> [Exercise brief]: Look below for the line containing "- Performance analytics". Output it and each remaining line of the entries exactly, and nothing else.

Records to process section start

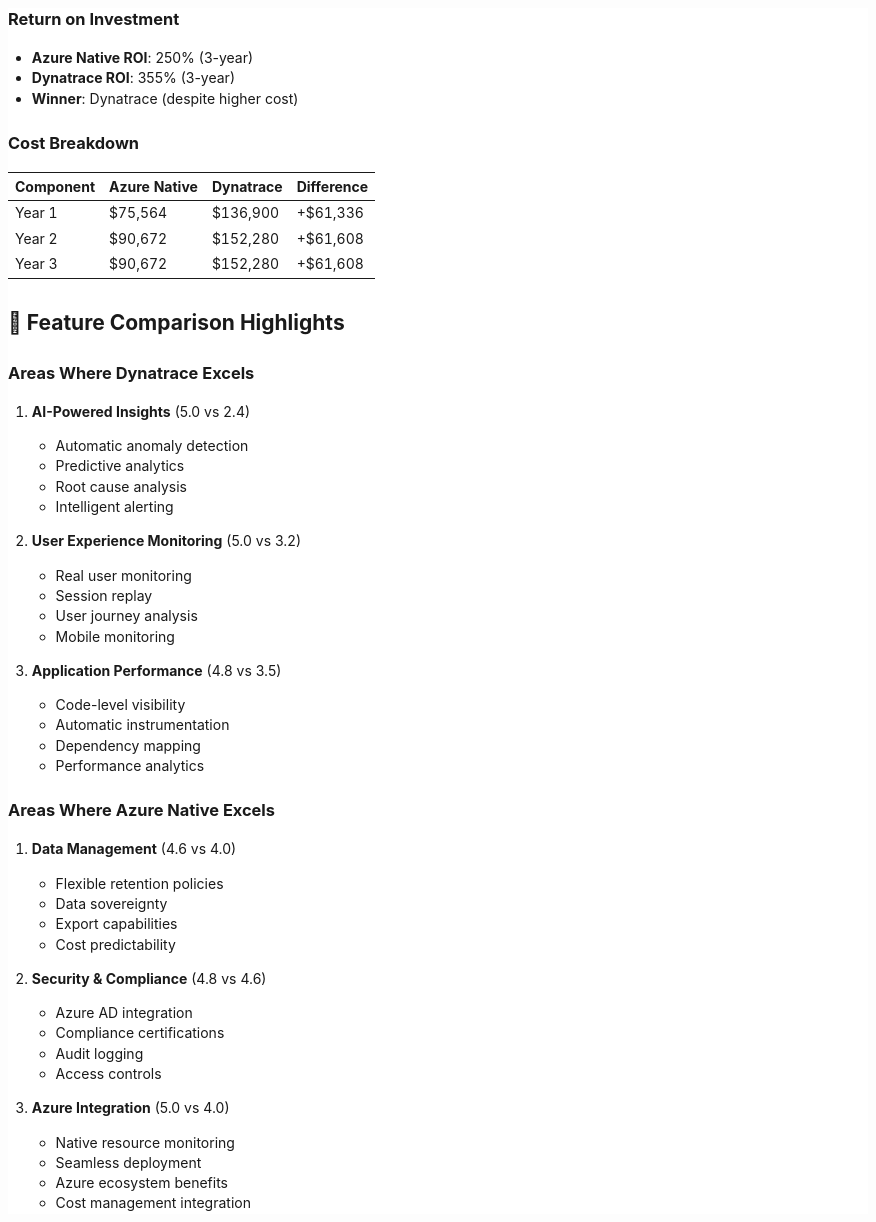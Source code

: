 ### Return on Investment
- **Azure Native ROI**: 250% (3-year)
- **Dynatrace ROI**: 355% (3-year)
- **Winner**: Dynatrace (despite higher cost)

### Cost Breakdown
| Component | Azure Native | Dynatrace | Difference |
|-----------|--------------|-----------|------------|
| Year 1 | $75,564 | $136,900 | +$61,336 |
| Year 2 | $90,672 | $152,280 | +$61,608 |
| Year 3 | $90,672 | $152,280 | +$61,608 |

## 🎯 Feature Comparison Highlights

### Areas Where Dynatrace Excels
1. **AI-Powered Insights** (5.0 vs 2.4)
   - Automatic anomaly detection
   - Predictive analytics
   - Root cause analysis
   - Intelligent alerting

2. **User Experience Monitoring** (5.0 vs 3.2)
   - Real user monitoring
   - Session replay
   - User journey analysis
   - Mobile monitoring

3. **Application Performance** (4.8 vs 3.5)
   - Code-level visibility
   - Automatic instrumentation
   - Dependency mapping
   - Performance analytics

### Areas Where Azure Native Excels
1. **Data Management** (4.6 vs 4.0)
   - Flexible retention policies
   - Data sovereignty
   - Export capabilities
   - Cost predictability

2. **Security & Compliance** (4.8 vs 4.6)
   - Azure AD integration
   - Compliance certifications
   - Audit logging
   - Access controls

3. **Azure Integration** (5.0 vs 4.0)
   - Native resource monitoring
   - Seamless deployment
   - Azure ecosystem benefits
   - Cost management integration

Records to process section end

> [Task result]:
   - Performance analytics

### Areas Where Azure Native Excels
1. **Data Management** (4.6 vs 4.0)
   - Flexible retention policies
   - Data sovereignty
   - Export capabilities
   - Cost predictability

2. **Security & Compliance** (4.8 vs 4.6)
   - Azure AD integration
   - Compliance certifications
   - Audit logging
   - Access controls

3. **Azure Integration** (5.0 vs 4.0)
   - Native resource monitoring
   - Seamless deployment
   - Azure ecosystem benefits
   - Cost management integration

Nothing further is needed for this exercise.